L. plantarum 13-3 isolated from Tibetan Kefir preserved in the culture bank of Dairy Laboratory in Beijing Technology and Business University of China was repeatedly revived for three times at 37°C in MRS medium (Beijing Aoboxing Co Ltd) containing 2.0% glucose, 1.0% meat extract, 1.0% tryptone, 0.5% yeast extract, 0.1% Tween 80, 0.2% K2HPO4, 0.5% sodium acetate, 0.2% diammonium citrate, 0.02%, MgSO4 x 7H2O and 0.005%, MnSO4 x H2O was used in this study. Distilled water was used as solvent for dissolving medium components and medium was adjusted to pH 5.5 and sterilized at 121°C for 15 minutes. The fresh MRS medium added with different concentrations of LA was inoculated with 1% of the activated culture of L. plantarum 13-3 for growth and production of metabolites at 37°C.

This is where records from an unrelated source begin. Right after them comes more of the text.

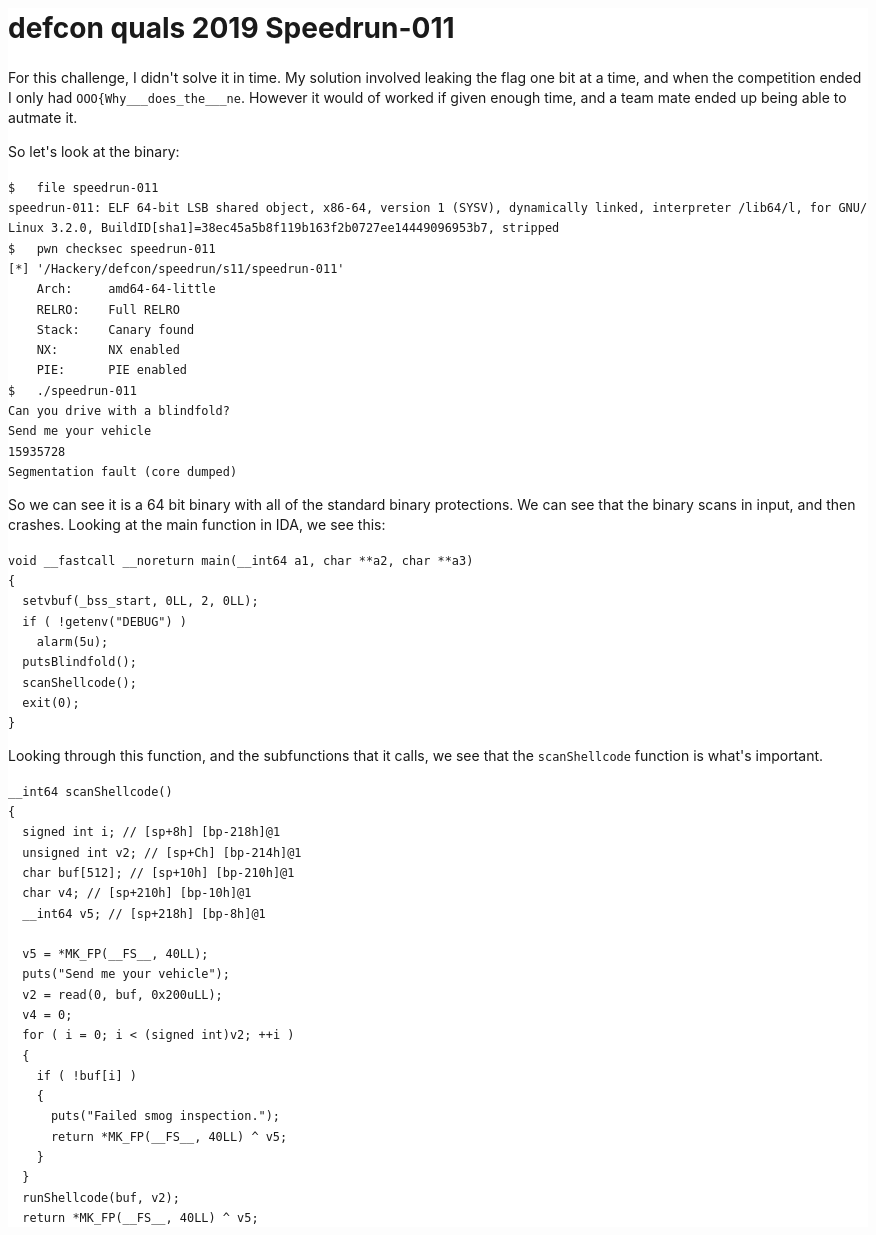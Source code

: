 # defcon quals 2019 Speedrun-011

For this challenge, I didn't solve it in time. My solution involved leaking the flag one bit at a time, and when the competition ended I only had `OOO{Why___does_the___ne`. However it would of worked if given enough time, and a team mate ended up being able to autmate it.

So let's look at the binary:
```
$	file speedrun-011 
speedrun-011: ELF 64-bit LSB shared object, x86-64, version 1 (SYSV), dynamically linked, interpreter /lib64/l, for GNU/Linux 3.2.0, BuildID[sha1]=38ec45a5b8f119b163f2b0727ee14449096953b7, stripped
$	pwn checksec speedrun-011 
[*] '/Hackery/defcon/speedrun/s11/speedrun-011'
    Arch:     amd64-64-little
    RELRO:    Full RELRO
    Stack:    Canary found
    NX:       NX enabled
    PIE:      PIE enabled
$	./speedrun-011 
Can you drive with a blindfold?
Send me your vehicle
15935728
Segmentation fault (core dumped)
```

So we can see it is a 64 bit binary with all of the standard binary protections. We can see that the binary scans in input, and then crashes. Looking at the main function in IDA, we see this:

```
void __fastcall __noreturn main(__int64 a1, char **a2, char **a3)
{
  setvbuf(_bss_start, 0LL, 2, 0LL);
  if ( !getenv("DEBUG") )
    alarm(5u);
  putsBlindfold();
  scanShellcode();
  exit(0);
}
```

Looking through this function, and the subfunctions that it calls, we see that the `scanShellcode` function is what's important.

```
__int64 scanShellcode()
{
  signed int i; // [sp+8h] [bp-218h]@1
  unsigned int v2; // [sp+Ch] [bp-214h]@1
  char buf[512]; // [sp+10h] [bp-210h]@1
  char v4; // [sp+210h] [bp-10h]@1
  __int64 v5; // [sp+218h] [bp-8h]@1

  v5 = *MK_FP(__FS__, 40LL);
  puts("Send me your vehicle");
  v2 = read(0, buf, 0x200uLL);
  v4 = 0;
  for ( i = 0; i < (signed int)v2; ++i )
  {
    if ( !buf[i] )
    {
      puts("Failed smog inspection.");
      return *MK_FP(__FS__, 40LL) ^ v5;
    }
  }
  runShellcode(buf, v2);
  return *MK_FP(__FS__, 40LL) ^ v5;
```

L. plantarum 13-3 Screening for the production of fatty acid metabolites

MRS media was supplemented with linoleic acid (LA). During growth of L. plantarum 13-3 in the MRS medium containing 1%, 2%, 3%, 4%, 5%, 6%, 7%, 8%, 9% and 10% (w/v). of LA, culture samples were taken at 0, 8, 16, 24, 36 and 48 h for the determination of viable counts by plate count method as expressed by colony forming units (CFUs) per mL, and for determination of fatty acid metabolites as explained below.

Spectrophotometric determination of fatty acid metabolites

The culture sample were centrifuged at the speed of 13,000 ×g for 5 min at 4 °C and 1 mL of the supernatant was mixed with 2 mL of isopropanol. After addition of 1.5 mL of hexane, the mixture was extensively vortexed in order to extract the lipids and then allowed to stand for 5 min. The hexane layer was collected and the absorbance was measured at 233 nm. The fatty acid metabolites were extracted by using hexane/isopropanol (2:1, v/v) solution at room temperature, and the extracts were washed with distilled water and then dehydrated with anhydrous sodium sulfate [37].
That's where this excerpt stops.